Chapters 2.1 - 2.2

Data 309

Published

August 29, 2024

Make a script for each class

Shortcut: Ctrl/Cmd - shift - N or point-and-click as shown

file -> open -> script Use comments to organize your work!

Data Science Workflow

What are the main tools of data science? One answer to this question is the following diagram.

Figure: The data science flow

Dataset: Gapminder

Let’s explore a new dataset called gapminder. It concerns world development and is found at (https://www.gapminder.org/)

Gapminder: Fight devastating ignorance with a fact-based worldview everyone can understand.

install.packages("gapminder")
library(gapminder)
library(tidyverse)
── Attaching core tidyverse packages ──────────────────────── tidyverse 2.0.0 ──
✔ dplyr     1.1.2     ✔ readr     2.1.4
✔ forcats   1.0.0     ✔ stringr   1.5.0
✔ ggplot2   3.4.3     ✔ tibble    3.2.1
✔ lubridate 1.9.2     ✔ tidyr     1.3.0
✔ purrr     1.0.2     
── Conflicts ────────────────────────────────────────── tidyverse_conflicts() ──
✖ dplyr::filter() masks stats::filter()
✖ dplyr::lag()    masks stats::lag()
ℹ Use the conflicted package (<http://conflicted.r-lib.org/>) to force all conflicts to become errors

Below we look at a transposed version of the data with glimpse, which lives in the dplyr package, included in the tidyverse. Or View(), or or just type gapminder.

glimpse(gapminder)
Rows: 1,704
Columns: 6
$ country   <fct> "Afghanistan", "Afghanistan", "Afghanistan", "Afghanistan", …
$ continent <fct> Asia, Asia, Asia, Asia, Asia, Asia, Asia, Asia, Asia, Asia, …
$ year      <int> 1952, 1957, 1962, 1967, 1972, 1977, 1982, 1987, 1992, 1997, …
$ lifeExp   <dbl> 28.801, 30.332, 31.997, 34.020, 36.088, 38.438, 39.854, 40.8…
$ pop       <int> 8425333, 9240934, 10267083, 11537966, 13079460, 14880372, 12…
$ gdpPercap <dbl> 779.4453, 820.8530, 853.1007, 836.1971, 739.9811, 786.1134, …

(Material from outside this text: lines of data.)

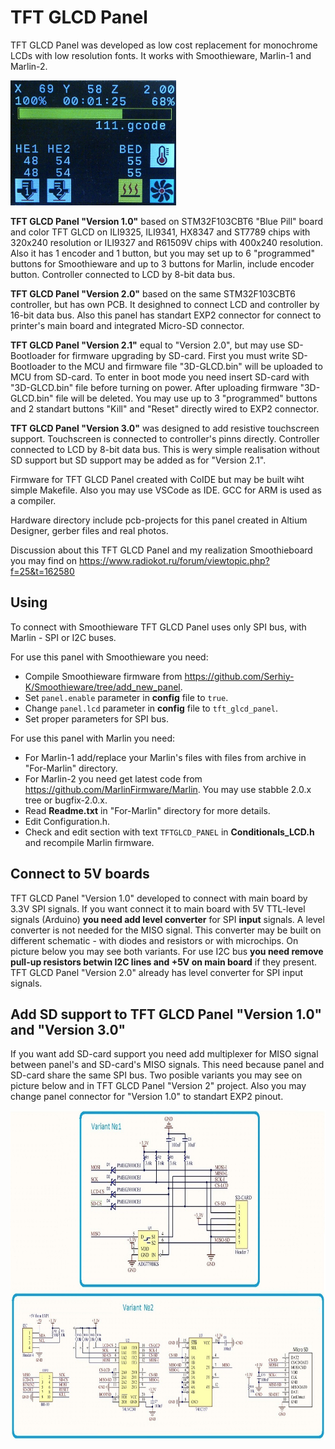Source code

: # TFT GLCD Panel
TFT GLCD Panel was developed as low cost replacement for monochrome LCDs with low resolution fonts. It works with Smoothieware, Marlin-1 and Marlin-2.

<img src="./Hardware/Photos/Smoothie-progressbar.jpg"  width="265" height="200">

**TFT GLCD Panel "Version 1.0"** based on STM32F103CBT6 "Blue Pill" board and color TFT GLCD on ILI9325, ILI9341, HX8347 and ST7789 chips with 320x240 resolution or ILI9327 and R61509V chips with 400x240 resolution. Also it has 1 encoder and 1 button, but you may set up to 6 "programmed" buttons for Smoothieware and up to 3 buttons for Marlin, include encoder button. Controller connected to LCD by 8-bit data bus.

**TFT GLCD Panel "Version 2.0"** based on the same STM32F103CBT6 controller, but has own PCB. It desighned to connect LCD and controller by 16-bit data bus. Also this panel has standart EXP2 connector for connect to printer's main board and integrated Micro-SD connector.

**TFT GLCD Panel "Version 2.1"** equal to "Version 2.0", but may use SD-Bootloader for firmware upgrading by SD-card. First you must write SD-Bootloader to the MCU and firmware file "3D-GLCD.bin" will be uploaded to MCU from SD-card. To enter in boot mode you need insert SD-card with "3D-GLCD.bin" file before turning on power. After uploading firmware "3D-GLCD.bin" file will be deleted. You may use up to 3 "programmed" buttons and 2 standart buttons "Kill" and "Reset" directly wired to EXP2 connector.

**TFT GLCD Panel "Version 3.0"** was designed to add resistive touchscreen support. Touchscreen is connected to controller's pinns directly. Controller connected to LCD by 8-bit data bus. This is wery simple realisation without SD support but SD support may be added as for "Version 2.1".

Firmware for TFT GLCD Panel created with CoIDE but may be built wiht simple Makefile. Also you may use VSCode as IDE. GCC for ARM is used as a compiler.

Hardware directory include pcb-projects for this panel created in Altium Designer, gerber files and real photos.

Discussion about this TFT GLCD Panel and my realization Smoothieboard you may find on https://www.radiokot.ru/forum/viewtopic.php?f=25&t=162580

## Using
To connect with Smoothieware TFT GLCD Panel uses only SPI bus, with Marlin - SPI or I2C buses.

For use this panel with Smoothieware you need:
* Compile Smoothieware firmware from https://github.com/Serhiy-K/Smoothieware/tree/add_new_panel.
* Set `panel.enable` parameter in **config** file to `true`.
* Change `panel.lcd` parameter in **config** file to `tft_glcd_panel`.
* Set proper parameters for SPI bus.

For use this panel with Marlin you need:
* For Marlin-1 add/replace your Marlin's files with files from archive in "For-Marlin" directory.
* For Marlin-2 you need get latest code from https://github.com/MarlinFirmware/Marlin. You may use stabble 2.0.x tree or bugfix-2.0.x.
* Read **Readme.txt** in "For-Marlin" directory for more details.
* Edit Configuration.h.
* Check and edit section with text `TFTGLCD_PANEL` in **Conditionals_LCD.h** and recompile Marlin firmware.

## Connect to 5V boards
TFT GLCD Panel "Version 1.0" developed to connect with main board by 3.3V SPI signals. If you want connect it to main board with 5V TTL-level signals (Arduino) **you need add level converter** for SPI **input** signals. A level converter is not needed for the MISO signal. This converter may be built on different schematic - with diodes and resistors or with microchips. On picture below you may see both variants. For use I2C bus **you need remove pull-up resistors betwin I2C lines and +5V on main board** if they present. TFT GLCD Panel "Version 2.0" already has level converter for SPI input signals.

## Add SD support to TFT GLCD Panel "Version 1.0" and "Version 3.0"
If you want add SD-card support you need add multiplexer for MISO signal between panel's and SD-card's MISO signals. This need because panel and SD-card share the same SPI bus. Two posible variants you may see on picture below and in TFT GLCD Panel "Version 2" project. Also you may change panel connector for "Version 1.0" to standart EXP2 pinout.

<img src="./Hardware/tft-glcd-add_SD.jpg" width="800" height="528">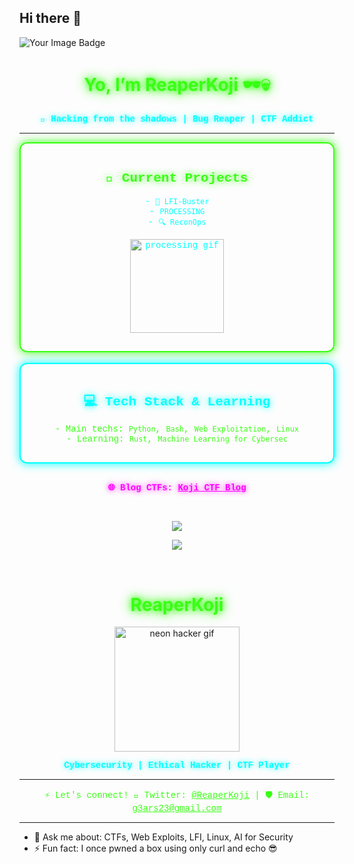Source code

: ## Hi there 👋

<img src="https://tryhackme-badges.s3.amazonaws.com/reaperkoji.png" alt="Your Image Badge" />

<h1 align="center" style="color:#39ff14; text-shadow: 0 0 10px #39ff14, 0 0 20px #39ff14;">
  Yo, I’m ReaperKoji 🕶️💀
</h1>

<p align="center" style="color:#00ffff; font-weight:bold; font-family: 'Courier New', Courier, monospace; text-shadow: 0 0 8px #00ffff;">
  🐚 Hacking from the shadows | Bug Reaper | CTF Addict
</p>

---

<div align="center" style="border: 2px solid #39ff14; padding: 15px; border-radius: 12px; box-shadow: 0 0 15px #39ff14;">
  <h2 style="color:#39ff14; font-family: 'Courier New', Courier, monospace; text-shadow: 0 0 12px #39ff14;">🚀 Current Projects</h2>
  <p style="color:#00ffff; font-family: 'Courier New', Courier, monospace;">
    - <code>🧠 LFI-Buster</code><br>
    - <code>PROCESSING</code><br>
    - <code>🔍 ReconOps</code><br><br>
    <img src="https://media.giphy.com/media/v1.Y2lkPWVjZjA1ZTQ3azdvbzdiZDc1eW81ZWdzMzdtcjVxb3cyMGY5a3F3OXUzeHIwOG93cyZlcD12MV9naWZzX3NlYXJjaCZjdD1n/B8dUiWJmQi4KCQhS9x/giphy.gif" width="150" alt="processing gif" />
  </p>
</div>

<br>

<div align="center" style="border: 2px solid #00ffff; padding: 15px; border-radius: 12px; box-shadow: 0 0 15px #00ffff;">
  <h2 style="color:#00ffff; font-family: 'Courier New', Courier, monospace; text-shadow: 0 0 12px #00ffff;">💻 Tech Stack & Learning</h2>
  <p style="color:#39ff14; font-family: 'Courier New', Courier, monospace;">
    - Main techs: <code>Python</code>, <code>Bash</code>, <code>Web Exploitation</code>, <code>Linux</code><br>
    - Learning: <code>Rust</code>, <code>Machine Learning for Cybersec</code>
  </p>
</div>

<br>

<p align="center" style="font-family: 'Courier New', Courier, monospace; color:#ff00ff; font-weight:bold; text-shadow: 0 0 10px #ff00ff;">
  🌐 Blog CTFs: <a href="https://github.com/ReaperKoji/blog-ctf" style="color:#ff00ff; text-shadow: 0 0 8px #ff00ff;">Koji CTF Blog</a>
</p>

<br>

<p align="center">
  <img src="https://github-readme-stats.vercel.app/api?username=ReaperKoji&show_icons=true&theme=radical&title_color=39ff14&icon_color=00ffff&text_color=cccccc" />
</p>

<p align="center">
  <img src="https://github-readme-stats.vercel.app/api/top-langs/?username=ReaperKoji&layout=compact&theme=radical" />
</p>

<br>

<h1 align="center" style="color:#39ff14; text-shadow: 0 0 10px #39ff14, 0 0 20px #39ff14;">
  ReaperKoji
</h1>

<p align="center">
  <img src="https://media.giphy.com/media/v1.Y2lkPTc5MGI3NjExejZ0M3R0cXFyMjA0eGtsY3FpMGZzYnhkbmo1Znd2cjM1cjJucWpmMSZlcD12MV9naWZzX3NlYXJjaCZjdD1n/o0vwzuFwCGAFO/giphy.gif" width="200" alt="neon hacker gif"/>
</p>

<p align="center" style="color:#00ffff; font-weight:bold; font-family: 'Courier New', Courier, monospace; text-shadow: 0 0 8px #00ffff;">
  Cybersecurity | Ethical Hacker | CTF Player
</p>

---

<p align="center" style="color:#39ff14; font-family: 'Courier New', Courier, monospace;">
  ⚡ Let's connect!  
  🦾 Twitter: <a href="https://twitter.com/ReaperKoji" style="color:#39ff14;">@ReaperKoji</a> |  
  🛡️ Email: <a href="mailto:g3ars23@gmail.com" style="color:#39ff14;">g3ars23@gmail.com</a>
</p>

---

- 💬 Ask me about: CTFs, Web Exploits, LFI, Linux, AI for Security  
- ⚡ Fun fact: I once pwned a box using only curl and echo 😎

We see that this dataset has variables: countries, continents, year, life expectancy, population and GDP per capita.

Useful exploratory tips

  1. Access variables directly gapminder$country or attach the data to our workspace to avoid the harsh syntax with attach(gapminder).
  2. Then we can see all the countries listed with unique(country).
  3. Recall, ?gapminder is helpful to learn about the dataset.
  4. names(gapminder) lists all the variable names of gapminder

Grammar of Graphics / ggplot syntax

One of the main ways to visualize data in R is ggplot2, which utilizes the conceptual framework of the grammar of graphics. In English, grammar dictates that each sentence must have a subject and verb. In the grammar of graphics, each plotting element must have data, aesthetics and a geometry. Good sentences often have prepositions, adverbs, etc., and good graphics have more layers as well.

Figure: ggplot2 layers

Our first input to ggplot is always a data table. Notice below, there is nothing to see, but also no error. It’s just a blank plot.

ggplot(data = gapminder)

The second input is a mapping argument called aes() or aesthetic. (Another blank plot.)

ggplot(
  data = gapminder,
  aes(x = year)
)

Only with the third layer do we get something interesting.

ggplot(
  data = gapminder,
  aes(x = year, y = lifeExp)) + 
  geom_point() 

This is a pretty bad plot. We learn something, but we could learn the same with less. Scatterplots are best used to compare numerical data, not categorical. The variable GDP (gross domestic product) is numerical, so let’s see if life expectancy is possibly related to GDP per capita.

ggplot(
  data = gapminder,
  aes(x = gdpPercap, y = lifeExp)) + 
  geom_point() 

In the above plot, can you determine a relationship between GDP and Life Expectancy? Let’s see if time plays a role.

ggplot(
  data = gapminder,
  aes(x = gdpPercap, y = lifeExp, color = year)) + 
  geom_point() 

In the above, we included a 3rd variable as color. Now apply a fourth layer, a statistic. In this case a curve of best fit.

ggplot(
  data = gapminder,
  aes(x = gdpPercap, y = lifeExp)) + 
  geom_point(aes(color = year)) +
  geom_smooth()
`geom_smooth()` using method = 'gam' and formula = 'y ~ s(x, bs = "cs")'

We improve the graphic by adding labels such as a title, subtitle and more with labs(). Do ?labs() to explore possibilities. How could the plot below be improved even further?

ggplot(
  data = gapminder,
  aes(x = gdpPercap, y = lifeExp)) + 
  geom_point(aes(color = year)) +
  labs(title = "GDP vs. Life Expectancy", 
       y = "GDP per capita", 
       subtitle = "From 1960 to 2000")

Assignment 2

  1. Edit the file lecture_.qmd in the Week1 Folder to contain responses to the following:
  2. Recreate the final plot above but with a different mapping, such as GDP as a function of year and color by continent.
  3. What happens when you try to color by country?
    (iv)What makes some mappings more useful than others?